■ Exercise objective:
Don't include pictures. Quote the lines below from the first through the line that contains "Both will be".

*** Given data ***

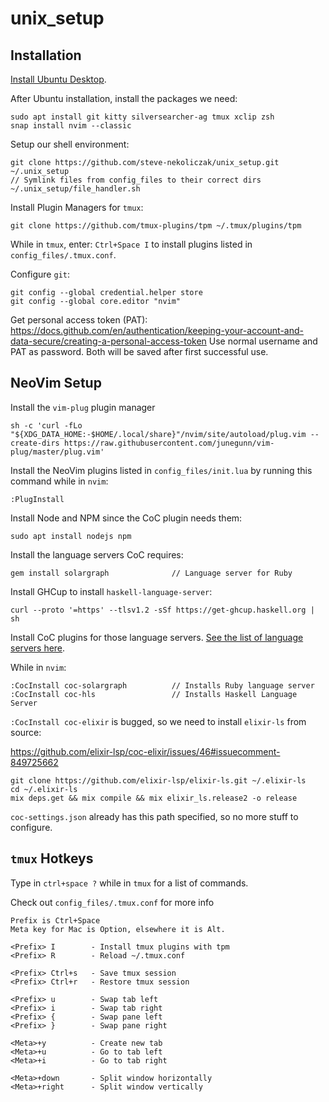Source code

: # unix_setup

## Installation

[Install Ubuntu Desktop](https://ubuntu.com/tutorials/install-ubuntu-desktop#1-overview).

After Ubuntu installation, install the packages we need:
```
sudo apt install git kitty silversearcher-ag tmux xclip zsh
snap install nvim --classic
```

Setup our shell environment:
```
git clone https://github.com/steve-nekoliczak/unix_setup.git ~/.unix_setup
// Symlink files from config_files to their correct dirs
~/.unix_setup/file_handler.sh
```

Install Plugin Managers for `tmux`:
```
git clone https://github.com/tmux-plugins/tpm ~/.tmux/plugins/tpm
```

While in `tmux`, enter: `Ctrl+Space I` to install plugins listed in `config_files/.tmux.conf`.

Configure `git`:
```
git config --global credential.helper store
git config --global core.editor "nvim"
```
Get personal access token (PAT): https://docs.github.com/en/authentication/keeping-your-account-and-data-secure/creating-a-personal-access-token
Use normal username and PAT as password.
Both will be saved after first successful use.

## NeoVim Setup

Install the `vim-plug` plugin manager
```
sh -c 'curl -fLo "${XDG_DATA_HOME:-$HOME/.local/share}"/nvim/site/autoload/plug.vim --create-dirs https://raw.githubusercontent.com/junegunn/vim-plug/master/plug.vim'
```

Install the NeoVim plugins listed in `config_files/init.lua` by running this command while in `nvim`:
```
:PlugInstall
```

Install Node and NPM since the CoC plugin needs them:
```
sudo apt install nodejs npm
```

Install the language servers CoC requires:
```
gem install solargraph              // Language server for Ruby
```

Install GHCup to install `haskell-language-server`:
```
curl --proto '=https' --tlsv1.2 -sSf https://get-ghcup.haskell.org | sh
```

Install CoC plugins for those language servers.
[See the list of language servers here](https://github.com/neoclide/coc.nvim/wiki/Using-coc-extensions#implemented-coc-extensions).

While in `nvim`:
```
:CocInstall coc-solargraph          // Installs Ruby language server
:CocInstall coc-hls                 // Installs Haskell Language Server
```

`:CocInstall coc-elixir` is bugged, so we need to install `elixir-ls` from source:

https://github.com/elixir-lsp/coc-elixir/issues/46#issuecomment-849725662

```
git clone https://github.com/elixir-lsp/elixir-ls.git ~/.elixir-ls
cd ~/.elixir-ls
mix deps.get && mix compile && mix elixir_ls.release2 -o release
```

`coc-settings.json` already has this path specified, so no more stuff to configure.

## `tmux` Hotkeys

Type in `ctrl+space ?` while in `tmux` for a list of commands.

Check out `config_files/.tmux.conf` for more info

```
Prefix is Ctrl+Space
Meta key for Mac is Option, elsewhere it is Alt.

<Prefix> I        - Install tmux plugins with tpm
<Prefix> R        - Reload ~/.tmux.conf

<Prefix> Ctrl+s   - Save tmux session
<Prefix> Ctrl+r   - Restore tmux session

<Prefix> u        - Swap tab left
<Prefix> i        - Swap tab right
<Prefix> {        - Swap pane left
<Prefix> }        - Swap pane right

<Meta>+y          - Create new tab
<Meta>+u          - Go to tab left
<Meta>+i          - Go to tab right

<Meta>+down       - Split window horizontally
<Meta>+right      - Split window vertically
```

***

■ The answer:
Source code

: # unix_setup

## Installation

[Install Ubuntu Desktop](https://ubuntu.com/tutorials/install-ubuntu-desktop#1-overview).

After Ubuntu installation, install the packages we need:
```
sudo apt install git kitty silversearcher-ag tmux xclip zsh
snap install nvim --classic
```

Setup our shell environment:
```
git clone https://github.com/steve-nekoliczak/unix_setup.git ~/.unix_setup
// Symlink files from config_files to their correct dirs
~/.unix_setup/file_handler.sh
```

Install Plugin Managers for `tmux`:
```
git clone https://github.com/tmux-plugins/tpm ~/.tmux/plugins/tpm
```

While in `tmux`, enter: `Ctrl+Space I` to install plugins listed in `config_files/.tmux.conf`.

Configure `git`:
```
git config --global credential.helper store
git config --global core.editor "nvim"
```
Get personal access token (PAT): https://docs.github.com/en/authentication/keeping-your-account-and-data-secure/creating-a-personal-access-token
Use normal username and PAT as password.
Both will be saved after first successful use.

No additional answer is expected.